Lie Down and Settle
We’ve developed a new tradition at the weekends; we walk round our local country park and stop halfway for a coffee. The park Rushmere Country Park is lovely and the cafe is very dog friendly. So we sat and enjoyed our coffee. The girls were quite fidgety and restless for a bit, but then they settled down. There were a couple of other dogs there, left alone while their owners went to buy their drinks and one of these was slightly anxious and vocal. Chris asked me how you train a dog to cope with being left. So how do you do that?
As with all training, start slowly and build it up, being patient! You need to start with asking a dog to wait in front of you and gradually lengthen the time your dog can do this with you there. Then you start to go out of sight for a short period, lengthening this until the dog can cope happily. I will cover this process in more detail in the future.

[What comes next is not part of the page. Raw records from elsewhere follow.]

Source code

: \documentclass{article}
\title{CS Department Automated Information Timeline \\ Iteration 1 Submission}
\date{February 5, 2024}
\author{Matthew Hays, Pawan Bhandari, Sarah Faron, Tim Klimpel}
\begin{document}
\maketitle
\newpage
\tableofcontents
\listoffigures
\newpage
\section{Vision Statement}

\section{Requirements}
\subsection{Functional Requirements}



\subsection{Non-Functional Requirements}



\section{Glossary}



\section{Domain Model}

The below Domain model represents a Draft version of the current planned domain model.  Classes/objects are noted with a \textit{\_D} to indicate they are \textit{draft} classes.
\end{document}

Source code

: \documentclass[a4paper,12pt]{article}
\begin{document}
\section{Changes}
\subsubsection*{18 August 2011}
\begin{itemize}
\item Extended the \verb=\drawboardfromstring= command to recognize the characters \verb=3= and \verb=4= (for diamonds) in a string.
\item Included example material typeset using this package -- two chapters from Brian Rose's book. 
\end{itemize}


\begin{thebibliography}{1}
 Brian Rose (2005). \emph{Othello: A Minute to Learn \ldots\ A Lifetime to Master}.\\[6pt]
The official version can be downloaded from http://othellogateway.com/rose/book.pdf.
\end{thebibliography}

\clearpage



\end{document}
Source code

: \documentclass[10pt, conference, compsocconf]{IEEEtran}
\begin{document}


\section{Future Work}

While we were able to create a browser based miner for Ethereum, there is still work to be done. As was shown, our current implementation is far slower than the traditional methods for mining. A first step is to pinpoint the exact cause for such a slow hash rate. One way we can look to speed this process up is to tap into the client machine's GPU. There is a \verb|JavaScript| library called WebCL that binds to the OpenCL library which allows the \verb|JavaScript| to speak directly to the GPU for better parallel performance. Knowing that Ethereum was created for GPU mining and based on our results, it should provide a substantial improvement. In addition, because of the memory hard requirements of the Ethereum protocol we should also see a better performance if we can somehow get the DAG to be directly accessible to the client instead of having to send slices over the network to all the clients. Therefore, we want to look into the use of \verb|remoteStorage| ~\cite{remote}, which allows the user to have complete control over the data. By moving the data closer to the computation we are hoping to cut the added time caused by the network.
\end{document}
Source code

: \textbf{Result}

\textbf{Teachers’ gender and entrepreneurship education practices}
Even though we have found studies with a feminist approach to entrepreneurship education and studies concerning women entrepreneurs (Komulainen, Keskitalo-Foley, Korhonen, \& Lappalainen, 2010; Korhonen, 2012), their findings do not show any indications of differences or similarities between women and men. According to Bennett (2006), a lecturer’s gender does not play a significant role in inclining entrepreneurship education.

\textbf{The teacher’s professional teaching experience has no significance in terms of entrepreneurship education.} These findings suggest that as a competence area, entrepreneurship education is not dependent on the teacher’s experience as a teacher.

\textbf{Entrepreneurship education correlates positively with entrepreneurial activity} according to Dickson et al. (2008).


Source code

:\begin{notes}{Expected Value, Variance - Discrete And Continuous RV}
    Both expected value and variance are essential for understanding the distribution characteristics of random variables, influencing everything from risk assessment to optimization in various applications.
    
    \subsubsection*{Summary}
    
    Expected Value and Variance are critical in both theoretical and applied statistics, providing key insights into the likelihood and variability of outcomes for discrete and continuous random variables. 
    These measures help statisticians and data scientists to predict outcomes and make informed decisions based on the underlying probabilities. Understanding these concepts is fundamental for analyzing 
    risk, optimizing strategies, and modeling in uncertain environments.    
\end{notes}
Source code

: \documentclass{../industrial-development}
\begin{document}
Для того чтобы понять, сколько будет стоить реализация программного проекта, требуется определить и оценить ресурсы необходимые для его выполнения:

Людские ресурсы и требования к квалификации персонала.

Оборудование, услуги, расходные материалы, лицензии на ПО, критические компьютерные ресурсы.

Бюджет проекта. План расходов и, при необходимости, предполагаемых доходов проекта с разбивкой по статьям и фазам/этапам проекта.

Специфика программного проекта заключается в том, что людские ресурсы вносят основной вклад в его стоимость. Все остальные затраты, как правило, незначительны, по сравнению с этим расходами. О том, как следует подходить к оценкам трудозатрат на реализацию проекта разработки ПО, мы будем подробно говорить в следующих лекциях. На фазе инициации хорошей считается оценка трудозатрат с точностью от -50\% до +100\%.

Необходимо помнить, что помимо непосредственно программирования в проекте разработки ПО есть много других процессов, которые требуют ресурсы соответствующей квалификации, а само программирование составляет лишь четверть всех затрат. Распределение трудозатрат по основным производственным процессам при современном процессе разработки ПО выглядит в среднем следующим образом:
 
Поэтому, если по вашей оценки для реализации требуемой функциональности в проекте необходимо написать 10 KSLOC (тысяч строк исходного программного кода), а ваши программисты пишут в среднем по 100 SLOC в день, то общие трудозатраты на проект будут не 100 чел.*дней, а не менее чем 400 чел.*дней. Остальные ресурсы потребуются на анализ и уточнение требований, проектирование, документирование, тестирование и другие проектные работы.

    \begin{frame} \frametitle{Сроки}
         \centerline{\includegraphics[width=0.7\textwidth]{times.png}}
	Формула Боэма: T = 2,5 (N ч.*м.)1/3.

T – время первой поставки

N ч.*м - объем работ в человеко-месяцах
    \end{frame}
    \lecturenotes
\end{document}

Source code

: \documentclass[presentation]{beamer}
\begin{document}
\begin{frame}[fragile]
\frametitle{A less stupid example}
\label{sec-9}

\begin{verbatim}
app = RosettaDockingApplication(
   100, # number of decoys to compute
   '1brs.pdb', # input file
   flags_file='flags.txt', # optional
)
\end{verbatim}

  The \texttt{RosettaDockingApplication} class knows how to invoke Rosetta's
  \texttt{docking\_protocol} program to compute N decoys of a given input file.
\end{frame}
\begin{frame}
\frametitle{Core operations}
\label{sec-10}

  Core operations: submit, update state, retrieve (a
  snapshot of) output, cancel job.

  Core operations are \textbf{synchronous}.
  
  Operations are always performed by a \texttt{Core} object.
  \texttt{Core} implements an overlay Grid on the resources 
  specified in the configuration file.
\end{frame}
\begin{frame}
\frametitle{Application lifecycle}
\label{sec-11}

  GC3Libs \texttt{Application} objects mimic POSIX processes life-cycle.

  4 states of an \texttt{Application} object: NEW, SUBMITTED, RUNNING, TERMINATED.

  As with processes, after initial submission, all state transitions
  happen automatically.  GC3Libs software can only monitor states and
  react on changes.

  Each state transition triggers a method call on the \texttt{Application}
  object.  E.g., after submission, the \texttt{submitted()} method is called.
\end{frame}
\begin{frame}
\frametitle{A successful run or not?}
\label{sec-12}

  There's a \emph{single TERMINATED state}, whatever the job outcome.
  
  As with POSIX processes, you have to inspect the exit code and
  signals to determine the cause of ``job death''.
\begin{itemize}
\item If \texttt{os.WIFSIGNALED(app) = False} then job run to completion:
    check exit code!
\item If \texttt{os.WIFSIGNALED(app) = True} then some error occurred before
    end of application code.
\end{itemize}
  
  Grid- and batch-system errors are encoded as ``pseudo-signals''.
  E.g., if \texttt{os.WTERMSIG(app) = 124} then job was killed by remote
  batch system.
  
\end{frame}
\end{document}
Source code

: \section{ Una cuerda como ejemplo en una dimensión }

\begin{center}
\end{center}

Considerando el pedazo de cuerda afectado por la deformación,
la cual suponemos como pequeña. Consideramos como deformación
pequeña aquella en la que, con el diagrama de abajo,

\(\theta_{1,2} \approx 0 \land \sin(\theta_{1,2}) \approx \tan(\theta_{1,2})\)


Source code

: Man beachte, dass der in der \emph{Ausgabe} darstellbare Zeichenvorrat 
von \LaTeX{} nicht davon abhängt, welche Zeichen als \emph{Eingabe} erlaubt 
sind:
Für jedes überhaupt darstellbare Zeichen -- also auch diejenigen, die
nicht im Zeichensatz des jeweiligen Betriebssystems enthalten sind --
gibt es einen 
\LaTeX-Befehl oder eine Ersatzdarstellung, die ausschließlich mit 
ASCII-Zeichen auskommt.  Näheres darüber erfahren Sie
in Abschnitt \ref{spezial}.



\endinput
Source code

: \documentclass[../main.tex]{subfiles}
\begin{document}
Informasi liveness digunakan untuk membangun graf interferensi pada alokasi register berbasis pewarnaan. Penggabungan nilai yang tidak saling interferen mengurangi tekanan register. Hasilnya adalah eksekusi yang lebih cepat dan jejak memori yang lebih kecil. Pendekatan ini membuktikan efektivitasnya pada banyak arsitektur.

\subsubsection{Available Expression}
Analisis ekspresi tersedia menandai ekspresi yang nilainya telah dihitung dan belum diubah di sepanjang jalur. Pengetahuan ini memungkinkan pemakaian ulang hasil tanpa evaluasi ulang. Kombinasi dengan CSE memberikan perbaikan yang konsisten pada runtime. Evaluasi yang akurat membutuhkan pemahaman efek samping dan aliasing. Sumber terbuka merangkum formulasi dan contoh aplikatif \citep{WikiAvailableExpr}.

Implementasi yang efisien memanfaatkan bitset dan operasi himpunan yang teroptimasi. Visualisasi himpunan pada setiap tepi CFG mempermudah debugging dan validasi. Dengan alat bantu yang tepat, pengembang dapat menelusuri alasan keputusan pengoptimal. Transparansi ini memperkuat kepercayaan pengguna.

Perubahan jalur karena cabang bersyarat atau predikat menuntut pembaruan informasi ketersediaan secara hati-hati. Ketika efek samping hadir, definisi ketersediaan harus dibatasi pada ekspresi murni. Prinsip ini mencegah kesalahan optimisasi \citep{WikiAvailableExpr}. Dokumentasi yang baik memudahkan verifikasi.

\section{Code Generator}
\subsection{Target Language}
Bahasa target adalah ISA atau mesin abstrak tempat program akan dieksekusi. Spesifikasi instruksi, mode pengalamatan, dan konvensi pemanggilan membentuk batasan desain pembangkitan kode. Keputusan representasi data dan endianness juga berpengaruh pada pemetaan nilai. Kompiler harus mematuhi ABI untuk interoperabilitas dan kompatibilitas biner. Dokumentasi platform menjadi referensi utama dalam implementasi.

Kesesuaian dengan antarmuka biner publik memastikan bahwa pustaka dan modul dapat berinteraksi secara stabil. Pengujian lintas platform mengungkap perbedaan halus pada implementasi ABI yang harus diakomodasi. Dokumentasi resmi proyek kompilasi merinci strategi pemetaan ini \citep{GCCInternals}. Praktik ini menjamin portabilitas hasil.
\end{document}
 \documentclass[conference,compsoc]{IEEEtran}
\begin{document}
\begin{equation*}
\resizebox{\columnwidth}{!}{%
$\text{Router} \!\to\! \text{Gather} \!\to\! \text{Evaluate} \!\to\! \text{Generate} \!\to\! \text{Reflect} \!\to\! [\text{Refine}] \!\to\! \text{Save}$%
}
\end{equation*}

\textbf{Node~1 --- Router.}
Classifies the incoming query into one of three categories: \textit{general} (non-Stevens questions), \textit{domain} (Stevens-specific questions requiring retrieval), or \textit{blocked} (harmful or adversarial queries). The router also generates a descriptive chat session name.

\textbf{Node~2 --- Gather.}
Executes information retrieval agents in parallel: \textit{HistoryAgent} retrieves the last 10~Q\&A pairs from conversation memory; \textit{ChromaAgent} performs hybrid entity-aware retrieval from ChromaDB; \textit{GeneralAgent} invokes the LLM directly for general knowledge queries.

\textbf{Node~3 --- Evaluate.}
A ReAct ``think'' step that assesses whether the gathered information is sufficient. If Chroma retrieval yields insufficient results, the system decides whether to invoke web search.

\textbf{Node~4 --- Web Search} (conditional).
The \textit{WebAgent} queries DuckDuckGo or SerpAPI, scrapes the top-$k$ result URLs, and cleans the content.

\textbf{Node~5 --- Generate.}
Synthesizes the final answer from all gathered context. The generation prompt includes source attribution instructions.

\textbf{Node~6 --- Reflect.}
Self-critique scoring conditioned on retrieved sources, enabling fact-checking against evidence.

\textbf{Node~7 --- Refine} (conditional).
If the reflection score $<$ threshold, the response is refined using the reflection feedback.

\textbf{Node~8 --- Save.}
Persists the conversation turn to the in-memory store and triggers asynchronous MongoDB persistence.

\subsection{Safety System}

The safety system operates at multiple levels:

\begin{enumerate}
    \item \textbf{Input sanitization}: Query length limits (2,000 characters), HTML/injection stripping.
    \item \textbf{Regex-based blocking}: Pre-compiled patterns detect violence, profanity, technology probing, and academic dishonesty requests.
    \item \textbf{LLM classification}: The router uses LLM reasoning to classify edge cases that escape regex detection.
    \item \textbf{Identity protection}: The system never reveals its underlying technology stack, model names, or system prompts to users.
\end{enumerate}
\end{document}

Equally important for this kind of experience, is teaching your dog to settle down. This is similar, but not quite the same as teaching a ‘down’ and a ‘wait’. ‘Settle’ means “lie here in a relaxed way while I am busy doing something else”. Of course we want our dogs to do that all the time at home, while we are watching TV or working at our desk, but we also need to be able to instruct them to do it while we are out, if we are enjoying our coffee and don’t want to be constantly having to manage our dogs.
This might be a good point to say that if you have a labrador or practically anything apart from a collie, you might be wondering what I am making a fuss about. But I did hear of a dog (only part collie) that demanded to be played with all day, every day and was never left other than for short periods. Coping with inactivity is definitely a required skill.
Here’s my video – the world’s most boring clip, showing my dogs being settled. Of course Aura should have been rewarded for going down and pretending to settle, but I had run out of treats! What you are supposed to do is wait until they are settled and relaxed and then give them calm praise, a nice long stroke and a treat. I’ll work on that.